Roland Geisberger, PhD
IIIrd Medical Department
University Clinics Salzburg
Leukemia cells exploit and escape immune cells (T cells) during malignant development.
Antigen-presenting cells are able to internalize cancer cells, and to present parts of these cells on the cell surface. If these parts are recognized by naive T cells as "dangerous", they mature into activated effector T cells which can eliminate all cancer cells. Expression of the molecule PD-L1 on the surface of cancer cells protects these cells from a T cell attack. A therapeutic intervention, for example, by a PD-L1 specific antibody makes the cancer cells again vulnerable to an immune attack and leads to a reduction in cancer cells.
Immune cells not only protect us from invading bacterial and viral pathogens, but also combat transformed malignant cancer cells. The subject of our tumor-immunology research is to decipher the mechanisms by which cancer cells succeed in circumventing clearance by the immune system or even exploit immune cells for tumor growth. In this context, CLL induces an exhausted T cell phenotype marked by Programmed Death 1 (PD1) expression in patients and in the Tcl1 mouse model, which is in the center of our research.

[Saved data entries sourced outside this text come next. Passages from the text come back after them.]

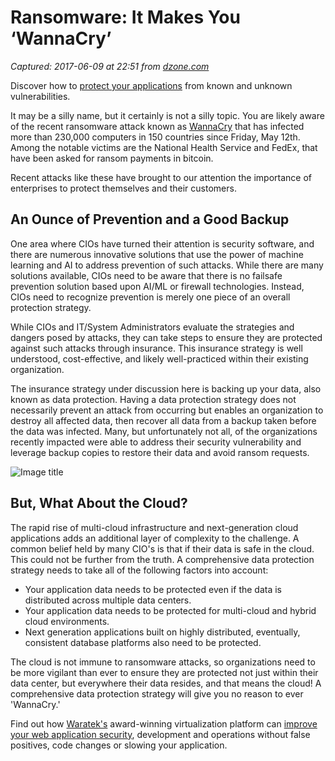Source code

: # Ransomware: It Makes You ‘WannaCry’

_Captured: 2017-06-09 at 22:51 from [dzone.com](https://dzone.com/articles/ransomware-it-makes-you-wannacry?edition=304154&utm_source=Daily%20Digest&utm_medium=email&utm_campaign=dd%202017-06-09)_

Discover how to [protect your applications](https://dzone.com/go?i=176121&u=http%3A%2F%2Fwww.waratek.com%2Fsolutions%2Fzero-day-defense%2F%3Futm_source%3DDZone%26utm_campaign%3Dba%26utm_medium%3Dprerolltextad%26utm_content%3Dzeroday) from known and unknown vulnerabilities.

It may be a silly name, but it certainly is not a silly topic. You are likely aware of the recent ransomware attack known as [WannaCry](https://en.wikipedia.org/wiki/WannaCry_ransomware_attack) that has infected more than 230,000 computers in 150 countries since Friday, May 12th. Among the notable victims are the National Health Service and FedEx, that have been asked for ransom payments in bitcoin.

Recent attacks like these have brought to our attention the importance of enterprises to protect themselves and their customers.

## An Ounce of Prevention and a Good Backup

One area where CIOs have turned their attention is security software, and there are numerous innovative solutions that use the power of machine learning and AI to address prevention of such attacks. While there are many solutions available, CIOs need to be aware that there is no failsafe prevention solution based upon AI/ML or firewall technologies. Instead, CIOs need to recognize prevention is merely one piece of an overall protection strategy.

While CIOs and IT/System Administrators evaluate the strategies and dangers posed by attacks, they can take steps to ensure they are protected against such attacks through insurance. This insurance strategy is well understood, cost-effective, and likely well-practiced within their existing organization.

The insurance strategy under discussion here is backing up your data, also known as data protection. Having a data protection strategy does not necessarily prevent an attack from occurring but enables an organization to destroy all affected data, then recover all data from a backup taken before the data was infected. Many, but unfortunately not all, of the organizations recently impacted were able to address their security vulnerability and leverage backup copies to restore their data and avoid ransom requests.

![Image title](http://datos.io/wp-content/uploads/2017/05/Screen-Shot-2017-05-16-at-3.39.18-AM-768x384.png)

## But, What About the Cloud?

The rapid rise of multi-cloud infrastructure and next-generation cloud applications adds an additional layer of complexity to the challenge. A common belief held by many CIO's is that if their data is safe in the cloud. This could not be further from the truth. A comprehensive data protection strategy needs to take all of the following factors into account:

  * Your application data needs to be protected even if the data is distributed across multiple data centers.
  * Your application data needs to be protected for multi-cloud and hybrid cloud environments.
  * Next generation applications built on highly distributed, eventually, consistent database platforms also need to be protected.

The cloud is not immune to ransomware attacks, so organizations need to be more vigilant than ever to ensure they are protected not just within their data center, but everywhere their data resides, and that means the cloud! A comprehensive data protection strategy will give you no reason to ever 'WannaCry.'

Find out how [Waratek's](https://dzone.com/go?i=176122&u=http%3A%2F%2Fwww.waratek.com%2Fsolutions%2Fapplication-protection%2F%3Futm_source%3DDZone%26utm_campaign%3Dba%26utm_medium%3Dpostrolltextad%26utm_content%3Dappprotect) award-winning virtualization platform can [improve your web application security](https://dzone.com/go?i=176122&u=http%3A%2F%2Fwww.waratek.com%2Fsolutions%2Fapplication-protection%2F%3Futm_source%3DDZone%26utm_campaign%3Dba%26utm_medium%3Dpostrolltextad%26utm_content%3Dappprotect), development and operations without false positives, code changes or slowing your application.
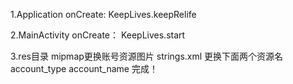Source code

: 1.Application onCreate:
        KeepLives.keepRelife

2.MainActivity onCreate：
        KeepLives.start

3.res目录
    mipmap更换账号资源图片
    strings.xml  更换下面两个资源名
        account_type
        account_name
完成！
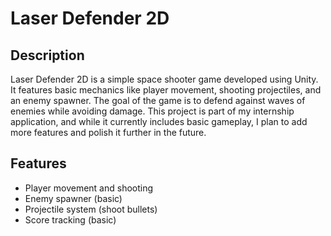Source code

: # Laser Defender 2D

## Description
Laser Defender 2D is a simple space shooter game developed using Unity. It features basic mechanics like player movement, shooting projectiles, and an enemy spawner. The goal of the game is to defend against waves of enemies while avoiding damage. This project is part of my internship application, and while it currently includes basic gameplay, I plan to add more features and polish it further in the future.

## Features
- Player movement and shooting
- Enemy spawner (basic)
- Projectile system (shoot bullets)
- Score tracking (basic)
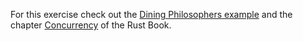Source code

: For this exercise check out the [Dining Philosophers example](https://doc.rust-lang.org/1.4.0/book/dining-philosophers.html) and the chapter [Concurrency](https://doc.rust-lang.org/book/second-edition/ch16-01-threads.html) of the Rust Book.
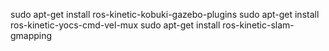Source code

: sudo apt-get install ros-kinetic-kobuki-gazebo-plugins
sudo apt-get install ros-kinetic-yocs-cmd-vel-mux
sudo apt-get install ros-kinetic-slam-gmapping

Another focus of our group is the quest for the origin of malignant cells and the nature of the mutations underlying malignant transformation and clonal evolution of tumor cells. In this context, we are especially interested in APOBECs, a group of DNA-deaminating enzymes. APOBECs play a crucial role in the immune system but increasing evidence shows that they are also implicated in lymphomagenesis and clonal cancer evolution due to their DNA-damaging activity.